ZIL is not a mystery. We haven't had a lot of ZIL code available before this week. But someone scanned an Infocom ZIL manual years ago. You can read that manual here. (It's dated 1989, and primarily written by Steve Meretzky -- "SEM".)
But what kind of language is ZIL?
Above I said it was "derived from MDL". This is no surprise; the Infocom people wanted to reuse as much of MDL Zork as possible in their new commercial product. The resemblance is obvious, and indeed some of ZIL Zork was nearly identical to MDL Zork. Here's a function from the combat implementation in MDL Zork:
<DEFINE VILLAIN-STRENGTH (VILLAIN
                      "AUX"  (OD <OSTRENGTH .VILLAIN>) WV)
    #DECL ((VILLAIN) OBJECT (WV) <OR FALSE VECTOR>
           (OD VALUE) FIX)
    <COND (<G=? .OD 0>
           <COND (<AND <==? .VILLAIN <SFIND-OBJ "THIEF">>
                       ,THIEF-ENGROSSED!-FLAG>
                  <SET OD <MIN .OD 2>>
                  <SETG THIEF-ENGROSSED!-FLAG <>>)>
           <COND (<AND <NOT <EMPTY? <PRSI>>>
                       <TRNN <PRSI> ,WEAPONBIT>
                       <SET WV <MEMQ .VILLAIN ,BEST-WEAPONS>>
                       <==? <2 .WV> <PRSI>>>
                  <SET OD <MAX 1 <- .OD <3 .WV>>>>)>)>
    .OD>
And here's the same code from the ZIL version:
<ROUTINE VILLAIN-STRENGTH (OO
                       "AUX" (VILLAIN <GET .OO ,V-VILLAIN>)
                       OD TMP)
     <SET OD <GETP .VILLAIN ,P?STRENGTH>>
     <COND (<NOT <L? .OD 0>>
            <COND (<AND <EQUAL? .VILLAIN ,THIEF> ,THIEF-ENGROSSED>
                   <COND (<G? .OD 2> <SET OD 2>)>
                   <SETG THIEF-ENGROSSED <>>)>
            <COND (<AND ,PRSI
                        <FSET? ,PRSI ,WEAPONBIT>
                        <EQUAL? <GET .OO ,V-BEST> ,PRSI>>
                   <SET TMP <- .OD <GET .OO ,V-BEST-ADV>>>
                   <COND (<L? .TMP 1> <SET TMP 1>)>
                   <SET OD .TMP>)>)>
     .OD>
Pretty similar, right?

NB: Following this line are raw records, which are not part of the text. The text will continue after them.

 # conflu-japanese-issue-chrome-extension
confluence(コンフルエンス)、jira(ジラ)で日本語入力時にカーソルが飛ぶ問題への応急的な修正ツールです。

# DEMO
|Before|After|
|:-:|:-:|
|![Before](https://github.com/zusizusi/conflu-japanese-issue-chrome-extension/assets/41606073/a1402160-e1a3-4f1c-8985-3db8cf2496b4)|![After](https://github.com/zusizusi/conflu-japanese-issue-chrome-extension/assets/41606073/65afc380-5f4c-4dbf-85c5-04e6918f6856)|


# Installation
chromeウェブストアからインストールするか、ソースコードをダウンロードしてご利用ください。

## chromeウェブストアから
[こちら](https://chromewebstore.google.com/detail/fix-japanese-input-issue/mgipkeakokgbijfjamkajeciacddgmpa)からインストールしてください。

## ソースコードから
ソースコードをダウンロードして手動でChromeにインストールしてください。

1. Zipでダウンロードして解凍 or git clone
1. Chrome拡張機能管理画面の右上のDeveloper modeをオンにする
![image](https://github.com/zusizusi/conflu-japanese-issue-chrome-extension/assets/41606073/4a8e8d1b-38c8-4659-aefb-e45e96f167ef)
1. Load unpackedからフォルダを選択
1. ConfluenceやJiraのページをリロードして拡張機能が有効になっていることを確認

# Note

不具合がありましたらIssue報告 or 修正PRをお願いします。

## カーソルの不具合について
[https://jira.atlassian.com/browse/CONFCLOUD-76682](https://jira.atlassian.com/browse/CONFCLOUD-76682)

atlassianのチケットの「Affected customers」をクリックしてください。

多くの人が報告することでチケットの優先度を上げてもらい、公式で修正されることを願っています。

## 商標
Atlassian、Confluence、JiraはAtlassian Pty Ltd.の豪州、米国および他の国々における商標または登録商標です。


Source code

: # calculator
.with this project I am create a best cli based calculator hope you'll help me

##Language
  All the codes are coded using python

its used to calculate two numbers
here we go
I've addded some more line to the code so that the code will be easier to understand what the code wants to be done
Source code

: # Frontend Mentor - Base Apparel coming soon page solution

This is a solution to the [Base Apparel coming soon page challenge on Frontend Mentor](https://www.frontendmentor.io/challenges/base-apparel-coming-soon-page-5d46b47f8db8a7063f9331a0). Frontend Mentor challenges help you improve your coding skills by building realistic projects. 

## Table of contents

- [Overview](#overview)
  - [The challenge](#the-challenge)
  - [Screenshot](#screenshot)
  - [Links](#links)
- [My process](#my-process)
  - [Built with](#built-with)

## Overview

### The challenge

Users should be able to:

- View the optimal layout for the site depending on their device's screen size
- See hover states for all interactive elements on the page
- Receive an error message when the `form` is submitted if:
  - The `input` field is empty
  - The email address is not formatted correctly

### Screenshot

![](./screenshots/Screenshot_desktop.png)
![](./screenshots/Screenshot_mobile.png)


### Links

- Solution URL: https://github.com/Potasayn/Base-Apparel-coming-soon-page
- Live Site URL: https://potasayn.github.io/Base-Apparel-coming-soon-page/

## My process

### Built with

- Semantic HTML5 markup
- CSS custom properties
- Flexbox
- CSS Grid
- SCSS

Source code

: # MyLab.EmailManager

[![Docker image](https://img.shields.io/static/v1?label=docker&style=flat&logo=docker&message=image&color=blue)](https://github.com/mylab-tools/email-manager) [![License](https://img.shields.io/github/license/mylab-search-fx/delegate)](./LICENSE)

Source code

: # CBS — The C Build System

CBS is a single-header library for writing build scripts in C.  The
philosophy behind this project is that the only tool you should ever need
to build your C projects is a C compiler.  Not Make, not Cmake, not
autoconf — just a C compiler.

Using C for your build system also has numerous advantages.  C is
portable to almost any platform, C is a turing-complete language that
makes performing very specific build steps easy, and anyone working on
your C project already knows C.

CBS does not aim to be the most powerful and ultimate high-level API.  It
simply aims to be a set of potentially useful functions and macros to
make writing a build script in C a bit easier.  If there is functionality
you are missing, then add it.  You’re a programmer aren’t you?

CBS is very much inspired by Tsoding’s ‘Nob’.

But under the surface, rather different things are going on.
MDL is a functional language in the Lisp vein. Pretty much everything boils down to linked lists. Executing a program means freely constructing and throwing away lists, so there must be a garbage collector behind the scenes. The MDL compiler does what it can to eliminate memory allocation; efficient MDL code might be compiled to static machine code. But if the compiler can't do that, you wind up allocating stuff on the heap.
But the Z-machine doesn't have a garbage collector. It has no primitive operations for constructing lists or allocating objects. There are no Z-machine instructions for finding the head and tail of a list. (The famous car and cdr primitives of Lisp, called 1 and REST in MDL. The Z-machine don't have 'em.)

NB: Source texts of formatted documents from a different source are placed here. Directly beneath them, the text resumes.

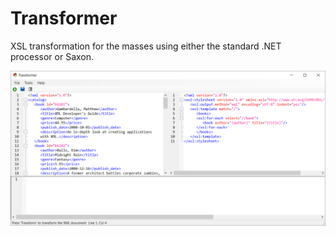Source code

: # Transformer
XSL transformation for the masses using either the standard .NET processor or Saxon.

![alt text](https://raw.githubusercontent.com/wasmachien75/Transformer/master/Transformer/doc/screenshots/v1.0.png)

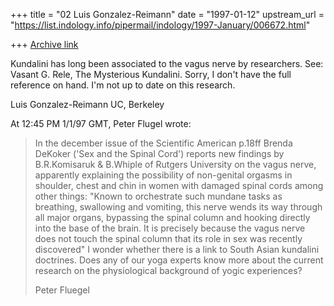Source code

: +++
title = "02 Luis Gonzalez-Reimann"
date = "1997-01-12"
upstream_url = "https://list.indology.info/pipermail/indology/1997-January/006672.html"

+++
[Archive link](https://list.indology.info/pipermail/indology/1997-January/006672.html)

Kundalini has long been associated to the vagus nerve by researchers.  See:
Vasant G. Rele, The Mysterious Kundalini.  Sorry, I don't have the full
reference on hand.
I'm not up to date on this research.

Luis Gonzalez-Reimann
UC, Berkeley

At 12:45 PM 1/1/97 GMT, Peter Flugel wrote:
>In the december issue of the Scientific American p.18ff Brenda DeKoker 
>('Sex and the Spinal Cord') reports new findings by B.R.Komisaruk & 
>B.Whiple of Rutgers University on the vagus nerve, apparently explaining 
>the possibility of non-genital orgasms in shoulder, chest and chin in 
>women with damaged spinal cords among other things: "Known to orchestrate 
>such mundane tasks as breathing, swallowing and vomiting, this nerve 
>wends its way through all major organs, bypassing the spinal column and 
>hooking directly into the base of the brain. It is precisely because the 
>vagus nerve does not touch the spinal column that its role in sex was 
>recently discovered"
>I wonder whether there is a link to South Asian kundalini doctrines. Does 
>any of our yoga experts know more about the current research on the 
>physiological background of yogic experiences?
>
>Peter Fluegel                                                             
>                                                                          
>                                                                          
>                                                                          
>                                                                          
>                                                                          
>                                                                          
>                                                                          
>    
>
>
>
>





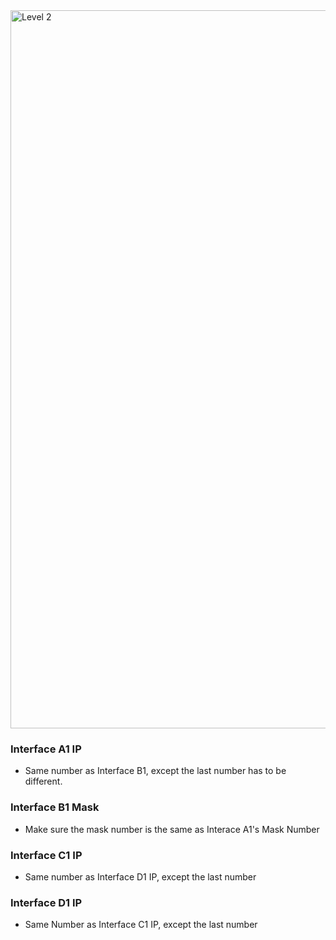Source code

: <img width="1149" alt="Level 2" src="https://user-images.githubusercontent.com/58959408/175211021-b75b3b09-bd12-4f01-9f5e-35bcac88e6d3.png">

### Interface A1 IP
- Same number as Interface B1, except the last number has to be different. 

### Interface B1 Mask
- Make sure the mask number is the same as Interace A1's Mask Number

### Interface C1 IP
- Same number as Interface D1 IP, except the last number

### Interface D1 IP
- Same Number as Interface C1 IP, except the last number
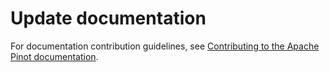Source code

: # Update documentation

For documentation contribution guidelines, see [Contributing to the Apache Pinot documentation](../../contributing/contributing.md).
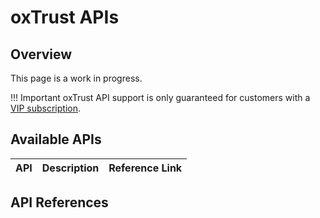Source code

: # oxTrust APIs

## Overview

This page is a work in progress.

!!! Important
    oxTrust API support is only guaranteed for customers with a [VIP subscription](https://www.gluu.org/pricing#vip).
    
## Available APIs

| API | Description | Reference Link |
| --- | ----------- | -------------- |

## API References
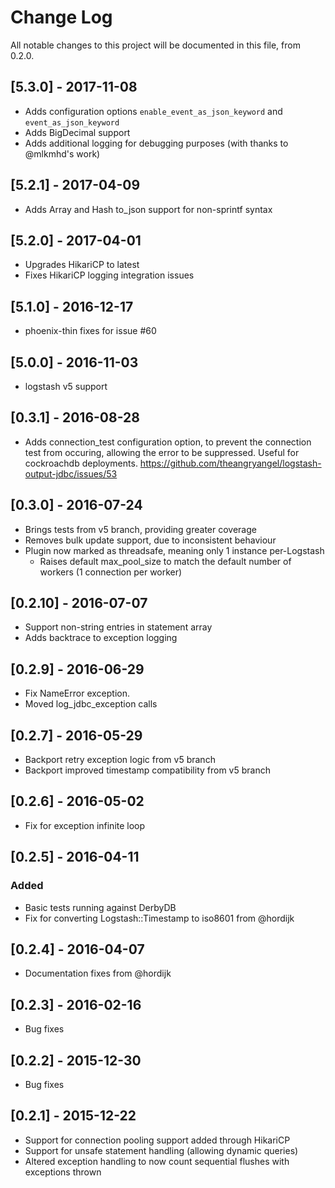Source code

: # Change Log
All notable changes to this project will be documented in this file, from 0.2.0.

## [5.3.0] - 2017-11-08
  - Adds configuration options `enable_event_as_json_keyword` and `event_as_json_keyword`
  - Adds BigDecimal support
  - Adds additional logging for debugging purposes (with thanks to @mlkmhd's work)

## [5.2.1] - 2017-04-09
  - Adds Array and Hash to_json support for non-sprintf syntax

## [5.2.0] - 2017-04-01
  - Upgrades HikariCP to latest
  - Fixes HikariCP logging integration issues

## [5.1.0] - 2016-12-17
  - phoenix-thin fixes for issue #60

## [5.0.0] - 2016-11-03
  - logstash v5 support

## [0.3.1] - 2016-08-28
  - Adds connection_test configuration option, to prevent the connection test from occuring, allowing the error to be suppressed.
    Useful for cockroachdb deployments. https://github.com/theangryangel/logstash-output-jdbc/issues/53 

## [0.3.0] - 2016-07-24
  - Brings tests from v5 branch, providing greater coverage
  - Removes bulk update support, due to inconsistent behaviour
  - Plugin now marked as threadsafe, meaning only 1 instance per-Logstash
    - Raises default max_pool_size to match the default number of workers (1 connection per worker)

## [0.2.10] - 2016-07-07
  - Support non-string entries in statement array
  - Adds backtrace to exception logging

## [0.2.9] - 2016-06-29
  - Fix NameError exception. 
  - Moved log_jdbc_exception calls

## [0.2.7] - 2016-05-29
  - Backport retry exception logic from v5 branch
  - Backport improved timestamp compatibility from v5 branch

## [0.2.6] - 2016-05-02
  - Fix for exception infinite loop

## [0.2.5] - 2016-04-11
### Added
  - Basic tests running against DerbyDB
  - Fix for converting Logstash::Timestamp to iso8601 from @hordijk

## [0.2.4] - 2016-04-07
  - Documentation fixes from @hordijk

## [0.2.3] - 2016-02-16
  - Bug fixes

## [0.2.2] - 2015-12-30
  - Bug fixes

## [0.2.1] -  2015-12-22
  - Support for connection pooling support added through HikariCP
  - Support for unsafe statement handling (allowing dynamic queries)
  - Altered exception handling to now count sequential flushes with exceptions thrown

(You may know that I wrote a small Lisp interpreter for the Z-machine. It was fun, but the Z-machine gave me no help at all! I had to build the Lisp heap and list data structures myself, out of primitive Z-machine byte arrays. Same with the garbage collector. It's all terribly inefficient and janky.)

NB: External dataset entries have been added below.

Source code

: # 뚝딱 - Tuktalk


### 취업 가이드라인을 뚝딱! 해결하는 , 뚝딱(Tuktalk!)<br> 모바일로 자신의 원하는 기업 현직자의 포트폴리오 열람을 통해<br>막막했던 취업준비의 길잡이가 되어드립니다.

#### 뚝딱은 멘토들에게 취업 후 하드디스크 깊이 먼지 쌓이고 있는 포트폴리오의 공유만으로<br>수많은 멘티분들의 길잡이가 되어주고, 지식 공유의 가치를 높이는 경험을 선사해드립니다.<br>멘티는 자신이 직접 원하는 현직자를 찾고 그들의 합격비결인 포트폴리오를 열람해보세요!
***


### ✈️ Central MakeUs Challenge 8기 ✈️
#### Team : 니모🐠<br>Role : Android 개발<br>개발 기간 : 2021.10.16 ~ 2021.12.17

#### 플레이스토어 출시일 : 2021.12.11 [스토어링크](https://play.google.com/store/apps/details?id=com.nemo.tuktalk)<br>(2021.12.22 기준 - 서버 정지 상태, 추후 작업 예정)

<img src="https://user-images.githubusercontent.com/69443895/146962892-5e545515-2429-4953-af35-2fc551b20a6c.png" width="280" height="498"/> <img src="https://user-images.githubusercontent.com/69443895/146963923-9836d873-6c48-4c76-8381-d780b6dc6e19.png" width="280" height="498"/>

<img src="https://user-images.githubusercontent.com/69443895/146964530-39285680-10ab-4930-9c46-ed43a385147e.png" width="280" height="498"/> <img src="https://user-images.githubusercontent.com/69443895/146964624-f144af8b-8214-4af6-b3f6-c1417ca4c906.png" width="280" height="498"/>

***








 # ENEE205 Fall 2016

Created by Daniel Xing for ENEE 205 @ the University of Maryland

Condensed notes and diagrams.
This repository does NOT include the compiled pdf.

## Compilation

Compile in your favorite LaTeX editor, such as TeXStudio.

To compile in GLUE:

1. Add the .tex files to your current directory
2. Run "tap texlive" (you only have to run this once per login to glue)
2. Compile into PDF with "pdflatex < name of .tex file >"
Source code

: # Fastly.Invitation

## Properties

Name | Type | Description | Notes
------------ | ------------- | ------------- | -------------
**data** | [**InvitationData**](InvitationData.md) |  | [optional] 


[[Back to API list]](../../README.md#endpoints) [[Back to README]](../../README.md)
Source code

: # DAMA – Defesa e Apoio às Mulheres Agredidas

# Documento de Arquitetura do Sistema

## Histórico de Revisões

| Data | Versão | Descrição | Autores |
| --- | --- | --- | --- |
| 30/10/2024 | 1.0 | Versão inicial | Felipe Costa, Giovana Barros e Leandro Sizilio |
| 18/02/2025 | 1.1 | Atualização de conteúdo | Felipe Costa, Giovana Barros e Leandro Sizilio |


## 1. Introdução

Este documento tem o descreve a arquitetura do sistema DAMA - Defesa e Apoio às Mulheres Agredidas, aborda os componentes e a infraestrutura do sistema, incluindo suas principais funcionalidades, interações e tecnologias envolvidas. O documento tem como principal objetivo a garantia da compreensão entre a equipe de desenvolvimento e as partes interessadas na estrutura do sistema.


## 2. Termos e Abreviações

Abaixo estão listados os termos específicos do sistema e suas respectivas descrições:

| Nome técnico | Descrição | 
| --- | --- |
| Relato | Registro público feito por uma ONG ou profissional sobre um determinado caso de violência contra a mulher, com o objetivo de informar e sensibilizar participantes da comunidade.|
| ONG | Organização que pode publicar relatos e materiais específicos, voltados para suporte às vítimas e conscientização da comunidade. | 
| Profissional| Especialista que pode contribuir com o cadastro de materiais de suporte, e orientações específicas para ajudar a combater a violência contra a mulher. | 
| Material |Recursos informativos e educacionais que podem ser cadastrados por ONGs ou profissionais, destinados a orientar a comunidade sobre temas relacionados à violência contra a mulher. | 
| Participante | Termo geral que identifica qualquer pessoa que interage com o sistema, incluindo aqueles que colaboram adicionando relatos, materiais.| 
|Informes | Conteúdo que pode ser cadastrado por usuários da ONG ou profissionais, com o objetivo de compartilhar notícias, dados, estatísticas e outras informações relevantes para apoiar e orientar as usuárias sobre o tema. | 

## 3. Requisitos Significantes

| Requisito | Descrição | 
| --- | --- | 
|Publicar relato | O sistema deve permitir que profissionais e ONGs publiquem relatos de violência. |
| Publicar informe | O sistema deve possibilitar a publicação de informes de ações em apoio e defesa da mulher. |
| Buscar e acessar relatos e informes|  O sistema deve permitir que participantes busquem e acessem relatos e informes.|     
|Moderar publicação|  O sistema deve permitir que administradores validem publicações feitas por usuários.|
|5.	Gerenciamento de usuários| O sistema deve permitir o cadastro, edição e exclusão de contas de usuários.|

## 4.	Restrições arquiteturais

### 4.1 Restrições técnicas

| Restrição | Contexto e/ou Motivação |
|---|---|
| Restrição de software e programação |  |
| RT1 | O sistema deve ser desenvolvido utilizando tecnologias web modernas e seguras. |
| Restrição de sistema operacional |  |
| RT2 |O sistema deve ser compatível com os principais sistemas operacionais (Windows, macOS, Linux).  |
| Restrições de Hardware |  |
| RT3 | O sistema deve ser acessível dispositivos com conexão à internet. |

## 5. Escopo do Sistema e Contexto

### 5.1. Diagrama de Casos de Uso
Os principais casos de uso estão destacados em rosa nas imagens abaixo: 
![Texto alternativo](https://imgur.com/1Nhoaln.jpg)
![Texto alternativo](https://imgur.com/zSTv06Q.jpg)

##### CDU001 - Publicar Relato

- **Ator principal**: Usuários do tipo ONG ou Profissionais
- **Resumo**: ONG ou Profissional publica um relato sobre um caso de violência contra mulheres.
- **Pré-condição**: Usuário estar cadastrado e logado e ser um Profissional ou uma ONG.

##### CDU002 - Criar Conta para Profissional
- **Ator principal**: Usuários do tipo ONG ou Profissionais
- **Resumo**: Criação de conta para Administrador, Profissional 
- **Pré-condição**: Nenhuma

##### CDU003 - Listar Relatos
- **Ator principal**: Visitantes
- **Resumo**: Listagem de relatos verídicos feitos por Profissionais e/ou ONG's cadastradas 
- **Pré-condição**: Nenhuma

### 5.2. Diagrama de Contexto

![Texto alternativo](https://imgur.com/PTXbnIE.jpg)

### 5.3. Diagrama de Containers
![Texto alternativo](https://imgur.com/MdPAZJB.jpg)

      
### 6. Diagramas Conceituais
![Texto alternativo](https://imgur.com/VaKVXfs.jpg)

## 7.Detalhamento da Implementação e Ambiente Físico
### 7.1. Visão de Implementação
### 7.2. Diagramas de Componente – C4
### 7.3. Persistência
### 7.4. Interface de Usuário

So how does ZIL perform these operations? Answer: it doesn't! As far as I can tell, the ZIL Zork code doesn't use Lisp-style (linked) lists at all. The 1, NTH, and REST functions appear only rarely, and I believe they always apply to static strings or arrays. MAPF, a basic Lisp tool which transforms one list into another, doesn't appear at all.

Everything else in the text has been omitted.